> WHAT TO WORK ON
Set down every line of the data exactly, skipping the pictures.

----- RECORDED DATA -----

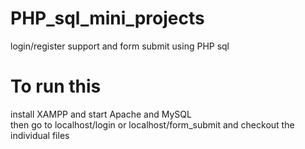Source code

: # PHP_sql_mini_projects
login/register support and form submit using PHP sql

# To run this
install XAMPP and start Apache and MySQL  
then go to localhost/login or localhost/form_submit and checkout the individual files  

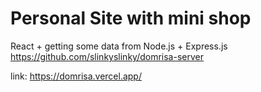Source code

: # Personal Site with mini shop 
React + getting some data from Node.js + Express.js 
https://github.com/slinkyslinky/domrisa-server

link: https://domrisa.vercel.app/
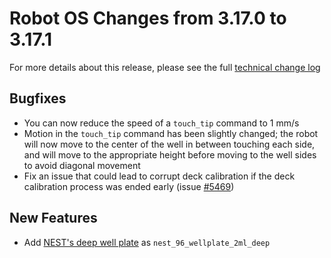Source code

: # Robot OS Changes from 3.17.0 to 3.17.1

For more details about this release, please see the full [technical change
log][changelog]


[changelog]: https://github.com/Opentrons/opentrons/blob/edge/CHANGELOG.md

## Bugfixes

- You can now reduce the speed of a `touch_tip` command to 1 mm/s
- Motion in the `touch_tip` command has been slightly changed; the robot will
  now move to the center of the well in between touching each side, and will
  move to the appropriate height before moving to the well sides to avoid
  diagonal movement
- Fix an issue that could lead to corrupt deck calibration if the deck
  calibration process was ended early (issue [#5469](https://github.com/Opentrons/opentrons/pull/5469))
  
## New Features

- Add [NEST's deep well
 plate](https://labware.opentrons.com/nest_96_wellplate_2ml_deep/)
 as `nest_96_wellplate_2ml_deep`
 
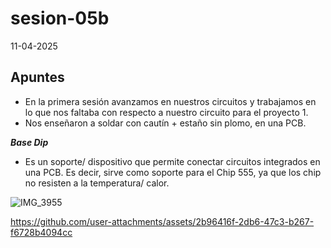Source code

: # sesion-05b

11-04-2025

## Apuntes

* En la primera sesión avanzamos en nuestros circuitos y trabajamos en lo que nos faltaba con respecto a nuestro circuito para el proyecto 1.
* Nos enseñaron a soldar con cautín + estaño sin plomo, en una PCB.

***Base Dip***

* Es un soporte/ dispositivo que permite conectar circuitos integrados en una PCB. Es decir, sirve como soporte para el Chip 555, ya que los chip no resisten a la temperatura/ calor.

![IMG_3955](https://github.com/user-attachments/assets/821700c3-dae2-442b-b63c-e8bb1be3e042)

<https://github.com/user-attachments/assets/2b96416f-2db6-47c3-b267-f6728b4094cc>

-----

> RESPONSE AREA
Source code

: # PHP_sql_mini_projects
login/register support and form submit using PHP sql

# To run this
install XAMPP and start Apache and MySQL  
then go to localhost/login or localhost/form_submit and checkout the individual files  

Source code

: # Personal Site with mini shop 
React + getting some data from Node.js + Express.js 
https://github.com/slinkyslinky/domrisa-server

link: https://domrisa.vercel.app/
Source code

: # Robot OS Changes from 3.17.0 to 3.17.1

For more details about this release, please see the full [technical change
log][changelog]


[changelog]: https://github.com/Opentrons/opentrons/blob/edge/CHANGELOG.md

## Bugfixes

- You can now reduce the speed of a `touch_tip` command to 1 mm/s
- Motion in the `touch_tip` command has been slightly changed; the robot will
  now move to the center of the well in between touching each side, and will
  move to the appropriate height before moving to the well sides to avoid
  diagonal movement
- Fix an issue that could lead to corrupt deck calibration if the deck
  calibration process was ended early (issue [#5469](https://github.com/Opentrons/opentrons/pull/5469))
  
## New Features

- Add [NEST's deep well
 plate](https://labware.opentrons.com/nest_96_wellplate_2ml_deep/)
 as `nest_96_wellplate_2ml_deep`
 
Source code

: # sesion-05b

11-04-2025

## Apuntes

* En la primera sesión avanzamos en nuestros circuitos y trabajamos en lo que nos faltaba con respecto a nuestro circuito para el proyecto 1.
* Nos enseñaron a soldar con cautín + estaño sin plomo, en una PCB.

***Base Dip***

* Es un soporte/ dispositivo que permite conectar circuitos integrados en una PCB. Es decir, sirve como soporte para el Chip 555, ya que los chip no resisten a la temperatura/ calor.

![IMG_3955](https://github.com/user-attachments/assets/821700c3-dae2-442b-b63c-e8bb1be3e042)

<https://github.com/user-attachments/assets/2b96416f-2db6-47c3-b267-f6728b4094cc>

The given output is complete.